Do mesmo modo, o BNDES dispunha de uma linha específica para financiamento da exportação de serviços de empresas brasileiras. E a Odebrecht era uma das campeãs nacionais, habilitadas a receber o financiamento. Não seria necessário a Odebrecht pagar R$ 10 mil do plano de saúde do irmão de Lula, para ter acesso ao financiamento.
Em outubro de 2016, o juiz Vallisney de Souza Oliveira, da 10a Vara Federal, em Brasília, aceitou integralmente a denúncia, acusados dos crimes de organização criminosa, corrupção passiva, lavagem de dinheiro e tráfico de influência.
“Me convenço da presença de todas as condições de procedibilidade para que seja aceita a ação penal pública incondicionada em face de todos os réus antes nominados. Essas considerações e outras específicas constantes da denúncia levam-me a crer que se trata de denúncia plenamente apta, não se incorrendo em qualquer vício ou hipótese que leve à rejeição, até por descrever de modo claro e objetivo os fatos imputados aos denunciados, individualmente considerados, em organização criminosa, lavagem de capitais e corrupção”.
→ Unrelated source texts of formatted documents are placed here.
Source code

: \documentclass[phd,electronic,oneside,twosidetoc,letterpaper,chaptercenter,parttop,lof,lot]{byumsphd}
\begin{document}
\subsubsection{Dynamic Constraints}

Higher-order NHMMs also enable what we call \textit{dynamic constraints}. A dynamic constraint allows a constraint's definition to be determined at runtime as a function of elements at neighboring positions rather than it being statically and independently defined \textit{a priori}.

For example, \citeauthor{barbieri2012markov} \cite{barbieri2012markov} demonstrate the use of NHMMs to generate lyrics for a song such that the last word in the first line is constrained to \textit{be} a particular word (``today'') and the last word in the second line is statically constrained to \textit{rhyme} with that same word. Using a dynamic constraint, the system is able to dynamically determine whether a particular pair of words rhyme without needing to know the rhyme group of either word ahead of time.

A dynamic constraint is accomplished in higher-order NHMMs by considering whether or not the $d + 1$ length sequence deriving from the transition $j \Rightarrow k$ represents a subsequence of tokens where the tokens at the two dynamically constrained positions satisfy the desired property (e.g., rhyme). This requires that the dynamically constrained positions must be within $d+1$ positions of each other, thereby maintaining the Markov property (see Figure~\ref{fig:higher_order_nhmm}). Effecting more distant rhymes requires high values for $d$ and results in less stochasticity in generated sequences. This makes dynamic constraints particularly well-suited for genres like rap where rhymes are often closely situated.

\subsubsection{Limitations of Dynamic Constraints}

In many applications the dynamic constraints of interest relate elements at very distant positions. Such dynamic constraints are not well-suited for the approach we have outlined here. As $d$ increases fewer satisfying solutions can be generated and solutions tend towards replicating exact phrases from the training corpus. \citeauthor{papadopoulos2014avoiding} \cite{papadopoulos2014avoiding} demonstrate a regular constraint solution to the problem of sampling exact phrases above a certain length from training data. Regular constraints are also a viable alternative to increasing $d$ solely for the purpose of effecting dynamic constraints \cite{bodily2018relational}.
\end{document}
A partir daí, é só aguardar o julgamento da mídia:
No dia 24 de julho de 2019, quando o macarthismo já tinha sido aplainado pela concretização do impeachment e pela eleição de Jair Bolsonaro, o juiz Vallisney isentou Lula dessas acusações.
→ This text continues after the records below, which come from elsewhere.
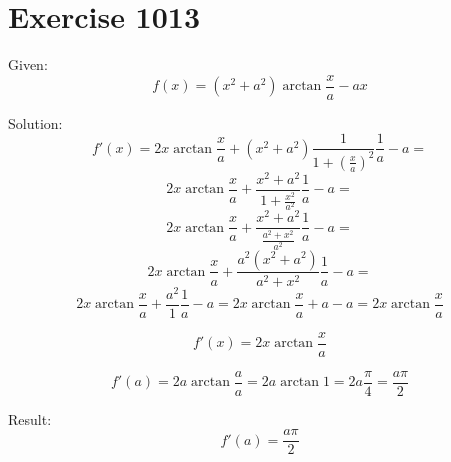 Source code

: \documentclass[a4paper, 10pt]{scrartcl}
\begin{document}
\section{Exercise 1013}

Given:
\[
f(x) = (x^{2} + a^{2})\arctan{\frac{x}{a}} - ax
\]

Solution:
\[
f'(x) = 2x\arctan{\frac{x}{a}} + (x^{2} + a^{2})\frac{1}{1 + (\frac{x}{a})^{2}}\frac{1}{a} - a =
\]
\[
2x\arctan{\frac{x}{a}} + \frac{x^{2} + a^{2}}{1 + \frac{x^{2}}{a^{2}}}\frac{1}{a} - a =
\]
\[
2x\arctan{\frac{x}{a}} + \frac{x^{2} + a^{2}}{\frac{a^{2} + x^{2}}{a^{2}}}\frac{1}{a} - a =
\]
\[
2x\arctan{\frac{x}{a}} + \frac{a^{2}(x^{2} + a^{2})}{a^{2} + x^{2}}\frac{1}{a} - a =
\]
\[
2x\arctan{\frac{x}{a}} + \frac{a^{2}}{1}\frac{1}{a} - a = 2x\arctan{\frac{x}{a}} + a - a = 2x\arctan{\frac{x}{a}}
\]

\[
f'(x) = 2x\arctan{\frac{x}{a}}
\]

\[
f'(a) = 2a\arctan{\frac{a}{a}} = 2a\arctan{1} = 2a\frac{\pi}{4} = \frac{a\pi}{2}
\]

Result:
\[
f'(a) = \frac{a\pi}{2}
\]
\end{document}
Depois da humilhação da condução coercitiva, de dezenas de manchetes de jornais avalizando a denúncia, o juiz constatou que Lula estava longe dos fatos e não participou da assinatura e dos contratos.
“Há ainda evidências de que não executou nem acompanhou a obra, não estando devidamente clara a descrição do delito e suas circunstâncias”, escreveu.
Ontem, o TRF-1 anulou definitivamente as investigações por falta de elementos.]